In hypotensive septic patients, it has been shown that the administration of steroids increases the rate of shock reversal without a mortality benefit but it is unclear if this can be translated to trauma patients. Overall understanding of the HPA axis in critical illness remains limited, with recent evidence suggesting that cortisol levels appear to be independent of ACTH. This leads to further uncertainty regarding the role of steroids in critical care, including their role in trauma patients.
Glucose control
Insulin therapy with optimum glucose levels have been long debated. Many studies have suggested that tight control, although optimizing wound healing and decreasing the incidence of infections, can be detrimental as it risks hypoglycaemia. Nonetheless it continues to be studied, with suggestions that subgroups of patients such as those with severe trauma, should have tighter control.

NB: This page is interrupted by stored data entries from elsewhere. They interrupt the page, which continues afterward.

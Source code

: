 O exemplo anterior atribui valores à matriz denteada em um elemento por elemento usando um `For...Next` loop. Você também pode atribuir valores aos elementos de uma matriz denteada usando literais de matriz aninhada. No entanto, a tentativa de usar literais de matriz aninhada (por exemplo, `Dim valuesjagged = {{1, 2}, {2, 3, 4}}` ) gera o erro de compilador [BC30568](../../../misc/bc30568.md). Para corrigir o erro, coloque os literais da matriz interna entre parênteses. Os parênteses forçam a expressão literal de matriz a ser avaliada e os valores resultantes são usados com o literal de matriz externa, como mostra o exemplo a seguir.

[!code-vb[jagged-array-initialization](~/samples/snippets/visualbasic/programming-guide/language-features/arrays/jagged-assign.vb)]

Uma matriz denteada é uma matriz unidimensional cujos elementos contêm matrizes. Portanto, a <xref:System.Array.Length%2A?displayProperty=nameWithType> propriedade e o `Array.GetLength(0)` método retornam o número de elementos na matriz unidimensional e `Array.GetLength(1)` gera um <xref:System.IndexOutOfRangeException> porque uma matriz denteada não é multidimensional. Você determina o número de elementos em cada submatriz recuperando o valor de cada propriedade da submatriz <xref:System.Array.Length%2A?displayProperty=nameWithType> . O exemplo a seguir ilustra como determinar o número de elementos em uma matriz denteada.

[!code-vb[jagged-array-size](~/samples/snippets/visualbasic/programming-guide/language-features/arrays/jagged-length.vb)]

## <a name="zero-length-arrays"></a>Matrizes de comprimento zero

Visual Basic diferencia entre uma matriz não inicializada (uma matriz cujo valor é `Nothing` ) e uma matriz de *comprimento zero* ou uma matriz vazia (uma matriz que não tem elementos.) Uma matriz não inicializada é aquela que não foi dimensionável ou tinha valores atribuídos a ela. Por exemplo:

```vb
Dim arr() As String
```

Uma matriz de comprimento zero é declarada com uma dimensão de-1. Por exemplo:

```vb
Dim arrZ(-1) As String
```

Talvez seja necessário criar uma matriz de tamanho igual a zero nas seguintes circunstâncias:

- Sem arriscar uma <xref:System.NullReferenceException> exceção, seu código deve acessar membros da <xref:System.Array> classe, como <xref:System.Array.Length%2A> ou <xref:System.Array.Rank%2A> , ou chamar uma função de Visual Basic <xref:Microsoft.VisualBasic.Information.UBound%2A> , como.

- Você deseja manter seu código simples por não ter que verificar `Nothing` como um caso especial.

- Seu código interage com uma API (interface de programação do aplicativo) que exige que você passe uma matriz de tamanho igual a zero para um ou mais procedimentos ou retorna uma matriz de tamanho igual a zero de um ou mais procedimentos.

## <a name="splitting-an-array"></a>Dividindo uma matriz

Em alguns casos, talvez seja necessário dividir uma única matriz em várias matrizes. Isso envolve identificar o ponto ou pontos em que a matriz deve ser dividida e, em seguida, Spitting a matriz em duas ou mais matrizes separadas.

Enhanced recovery pathways
There has been a surge of interest in recent years in anaesthesia and surgery, reviewing the management of patients in the perioperative period, to develop multimodal perioperative care pathways, the so called ‘enhanced recovery’ programmes. The concept is to optimize recovery and rehabilitation, with many of the interventions aiming to minimize the stress response of surgery through optimal nutrition, management of analgesia and physiotherapy. Initially the focus was on colorectal surgery, but now this has been expanded into multiple other areas including orthopaedic and upper gastrointestinal surgery.
Nutrition
The hypercatabolic state associated with trauma can lead to muscle atrophy and a resultant negative nitrogen balance. If inadequate fuel sources are available, ketogenesis occurs which can exacerbate any existing acidaemia. Nutritional supplementation is necessary to enable a supply of amino acids for regeneration of protein and requirements are potentially higher in burn and multitrauma patients. ESPEN guidelines recommend that all trauma patients should preferentially receive early enteral nutrition instead of early parenteral nutrition where possible and a higher protein intake should be considered due to high protein losses. The necessity to supply micronutrients as well as glutamine is a hotly debated issue, with large trials not demonstrating a clear benefit.

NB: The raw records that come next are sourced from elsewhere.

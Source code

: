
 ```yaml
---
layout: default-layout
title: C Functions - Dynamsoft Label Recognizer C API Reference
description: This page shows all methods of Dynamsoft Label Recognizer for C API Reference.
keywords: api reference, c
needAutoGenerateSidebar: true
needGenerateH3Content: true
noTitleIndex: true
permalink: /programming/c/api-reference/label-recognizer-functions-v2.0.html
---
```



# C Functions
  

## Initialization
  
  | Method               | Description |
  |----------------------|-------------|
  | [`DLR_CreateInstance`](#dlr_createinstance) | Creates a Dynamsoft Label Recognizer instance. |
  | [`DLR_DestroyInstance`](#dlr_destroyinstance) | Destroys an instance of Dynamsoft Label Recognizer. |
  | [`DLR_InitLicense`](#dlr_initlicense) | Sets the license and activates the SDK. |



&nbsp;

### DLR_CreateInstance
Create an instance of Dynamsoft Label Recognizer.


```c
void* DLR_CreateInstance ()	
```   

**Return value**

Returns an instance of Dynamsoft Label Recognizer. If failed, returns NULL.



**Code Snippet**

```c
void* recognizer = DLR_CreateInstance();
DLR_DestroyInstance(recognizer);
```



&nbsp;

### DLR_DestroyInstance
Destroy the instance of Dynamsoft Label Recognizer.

Other innovative approaches
Burns patients are a subgroup of trauma patients that have been described as being in a particularly marked hypermetabolic and catabolic state for even up to 3 years post injury with sustained levels of catecholamines, glucagon and glucocorticoid with insulin resistance. Increasingly, a significant amount of research is being done in this group of patients, especially in regards to analgesia, nutrition and fluid management.

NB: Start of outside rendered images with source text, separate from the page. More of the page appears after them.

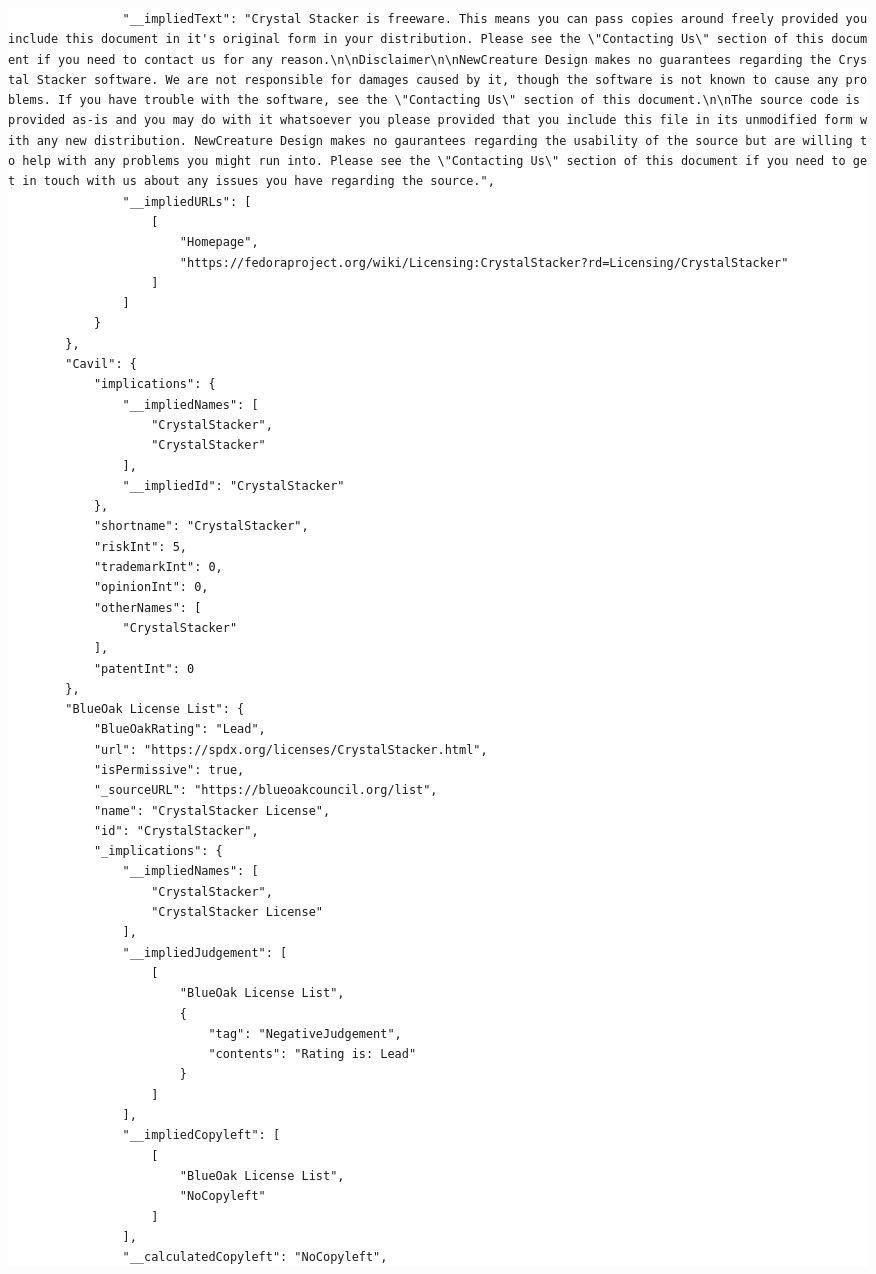                     "__impliedText": "Crystal Stacker is freeware. This means you can pass copies around freely provided you include this document in it's original form in your distribution. Please see the \"Contacting Us\" section of this document if you need to contact us for any reason.\n\nDisclaimer\n\nNewCreature Design makes no guarantees regarding the Crystal Stacker software. We are not responsible for damages caused by it, though the software is not known to cause any problems. If you have trouble with the software, see the \"Contacting Us\" section of this document.\n\nThe source code is provided as-is and you may do with it whatsoever you please provided that you include this file in its unmodified form with any new distribution. NewCreature Design makes no gaurantees regarding the usability of the source but are willing to help with any problems you might run into. Please see the \"Contacting Us\" section of this document if you need to get in touch with us about any issues you have regarding the source.",
                    "__impliedURLs": [
                        [
                            "Homepage",
                            "https://fedoraproject.org/wiki/Licensing:CrystalStacker?rd=Licensing/CrystalStacker"
                        ]
                    ]
                }
            },
            "Cavil": {
                "implications": {
                    "__impliedNames": [
                        "CrystalStacker",
                        "CrystalStacker"
                    ],
                    "__impliedId": "CrystalStacker"
                },
                "shortname": "CrystalStacker",
                "riskInt": 5,
                "trademarkInt": 0,
                "opinionInt": 0,
                "otherNames": [
                    "CrystalStacker"
                ],
                "patentInt": 0
            },
            "BlueOak License List": {
                "BlueOakRating": "Lead",
                "url": "https://spdx.org/licenses/CrystalStacker.html",
                "isPermissive": true,
                "_sourceURL": "https://blueoakcouncil.org/list",
                "name": "CrystalStacker License",
                "id": "CrystalStacker",
                "_implications": {
                    "__impliedNames": [
                        "CrystalStacker",
                        "CrystalStacker License"
                    ],
                    "__impliedJudgement": [
                        [
                            "BlueOak License List",
                            {
                                "tag": "NegativeJudgement",
                                "contents": "Rating is: Lead"
                            }
                        ]
                    ],
                    "__impliedCopyleft": [
                        [
                            "BlueOak License List",
                            "NoCopyleft"
                        ]
                    ],
                    "__calculatedCopyleft": "NoCopyleft",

Innovative approaches include using propranolol to not only manage the persistent tachycardia and development of a catecholamine induced cardiomyopathy, but to reduce resting energy expenditure.
Exercise and rehabilitation in the perioperative period can improve lean body mass, energy expenditure and overall mobility. Again this has been extensively studied in burns patients, but even post cardiothoracic and vascular surgery, it has been safely implemented.
Conclusions
Severe trauma results in immense physiological derangement, impacting metabolic, endocrine, autonomic and immune pathways. To survive traumatic insults the human body has evolved compensatory responses. The interventions needed to optimize these responses are still being determined.
As understanding and management of these patients has improved in recent years, so too has survival. Nonetheless, John Hunter, a military surgeon, as early as 1794, summed up the body’s innate ability to survive trauma and reminds us of the need to manage these patients with caution, to support rather than hinder these metabolic and endocrine responses:
‘ There is a circumstance attending accidental injury which does not belong to disease – namely, that the injury done has in all cases a tendency to produce both the disposition and the means of cure ’.